Basta ver lo que ha sido la primavera árabe para algunos Estados que soportaron a tiranos por décadas, ninguno de los cuales habría considerado siquiera como opción que en un tiempo tan corto podrían haber sido expulsados del poder, como en efecto sucedió, para al menos dos de ellos terminar escondidos en refugios improvisados que no les permitieron esquivar la furia popular. El uso del poder, mientras lo controlan, los obnubila y no les permite considerar en forma objetiva que sus víctimas, la serie de personas agredidas, perseguidas, humilladas de cualquier forma, levantan simpatías populares. El resto de seres humanos, aunque sea de manera silenciosa, se solidariza con los que consideran han sido maltratados injustamente. Aquello termina dando origen a verdaderas oleadas de insatisfacción que vuelcan cualquier intención de mantenerse indefinidamente a través del tiempo, con lo que los autores de esos desatinos se ven en la necesidad de preparar maletas para volverse a sus casas, para retomar a su vida cotidiana, lejos del adulo y la parafernalia, lo que les causa verdadero terror.
A la final, el desarrollo de los acontecimientos dista mucho de lo que pretenden determinar a su antojo. Los que se creen dueños de la historia o consideran que los hechos puedan someterse al capricho de su voluntad. Basta regresar a ver los tres experimentos totalitarios más grandes del siglo XX. La locura del fascismo destruyó a Europa entera, millones de vidas se perdieron y a los países involucrados les tomó algunas décadas de enormes esfuerzos para volver a recuperar su potencial y dejar atrás la pesadilla de la guerra.

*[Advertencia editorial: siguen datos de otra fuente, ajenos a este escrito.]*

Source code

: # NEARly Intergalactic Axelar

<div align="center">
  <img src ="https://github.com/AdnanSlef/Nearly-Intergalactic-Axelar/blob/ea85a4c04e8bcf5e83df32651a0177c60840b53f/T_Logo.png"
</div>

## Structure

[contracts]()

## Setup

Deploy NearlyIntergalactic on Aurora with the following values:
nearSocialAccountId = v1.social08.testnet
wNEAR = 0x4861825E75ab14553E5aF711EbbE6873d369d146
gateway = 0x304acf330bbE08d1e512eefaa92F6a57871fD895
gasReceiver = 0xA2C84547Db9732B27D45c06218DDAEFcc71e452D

El imperio soviético, que duró más años, se desintegró en un abrir y cerrar de ojos para poner en evidencia que su existencia se debía más al temor de una conflagración mundial y al férreo control de las libertades, que a la consideración de los pueblos que lo integraban que el modelo impuesto funcionaba. En cuanto tuvieron la oportunidad de deshacerse del yugo impuesto lo quedó del llamado imperio unvago recuerdo. Por último, el gigante asiático fruto de las guerras de los años treinta, culmina convertido en un híbrido que le ha permitido detentar un poder y expansión inusitados a través de la implementación de reformas de corte capitalista aún cuando en lo político continúen los controles férreos.
Nada es inmutable. Eso es lo que inyecta esperanza, ver cómo se desarman esos experimentos fallidos que han querido permanecer en el tiempo controlándolo todo, eliminando libertades. Su tiempo se les agota aún a renuencia de los que desean forjar la historia a su antojo.